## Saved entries
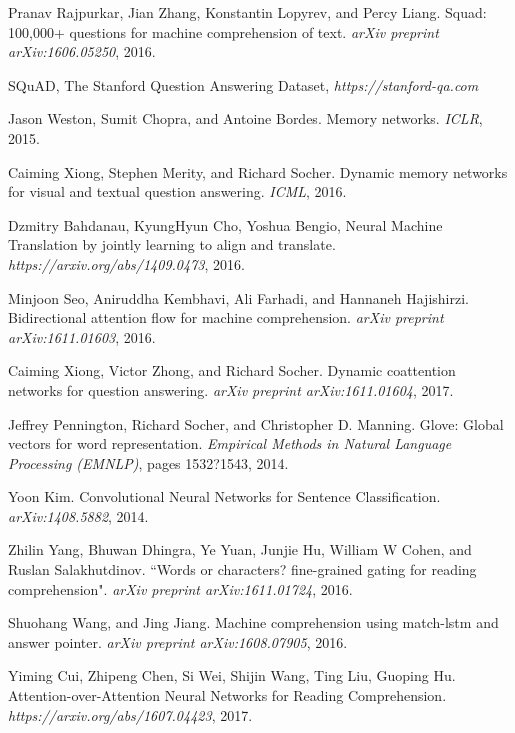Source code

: \documentclass{article} %
\begin{document}
\small
\begin{thebibliography}{1}
Pranav Rajpurkar, Jian Zhang, Konstantin Lopyrev, and Percy Liang. Squad: 100,000+ questions for machine comprehension of text. {\em arXiv preprint arXiv:1606.05250}, 2016.

SQuAD, The Stanford Question Answering Dataset, {\em https://stanford-qa.com}


Jason Weston, Sumit Chopra, and Antoine Bordes. Memory networks. {\em ICLR}, 2015.

Caiming Xiong, Stephen Merity, and Richard Socher. Dynamic memory networks for visual and textual question answering. {\em ICML}, 2016.

Dzmitry Bahdanau, KyungHyun Cho, Yoshua Bengio, Neural Machine Translation by jointly learning to align and translate. {\em https://arxiv.org/abs/1409.0473}, 2016.

Minjoon Seo, Aniruddha Kembhavi, Ali Farhadi, and Hannaneh Hajishirzi. Bidirectional attention flow for machine comprehension. {\em arXiv preprint arXiv:1611.01603}, 2016.

Caiming Xiong, Victor Zhong, and Richard Socher. Dynamic coattention networks for question answering. {\em arXiv preprint arXiv:1611.01604}, 2017.

Jeffrey Pennington, Richard Socher, and Christopher D. Manning. Glove: Global vectors for word representation. {\em Empirical Methods in Natural Language Processing (EMNLP)}, pages 1532?1543, 2014.

Yoon Kim. Convolutional Neural Networks for Sentence Classification. {\em arXiv:1408.5882}, 2014.


Zhilin Yang, Bhuwan Dhingra, Ye Yuan, Junjie Hu, William W Cohen, and Ruslan Salakhutdinov. ``Words or characters? fine-grained gating for reading comprehension". {\em arXiv preprint arXiv:1611.01724}, 2016.

Shuohang Wang, and Jing Jiang. Machine comprehension using match-lstm and answer pointer. {\em arXiv preprint arXiv:1608.07905}, 2016.

Yiming Cui, Zhipeng Chen, Si Wei, Shijin Wang, Ting Liu, Guoping Hu. Attention-over-Attention Neural Networks for Reading Comprehension. {\em https://arxiv.org/abs/1607.04423}, 2017.





\end{thebibliography}
\end{document}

## Activity
Go through the lines above. Select every one that has the string "Xiong".

## Output of the exercise
Caiming Xiong, Stephen Merity, and Richard Socher. Dynamic memory networks for visual and textual question answering. {\em ICML}, 2016.
Caiming Xiong, Victor Zhong, and Richard Socher. Dynamic coattention networks for question answering. {\em arXiv preprint arXiv:1611.01604}, 2017.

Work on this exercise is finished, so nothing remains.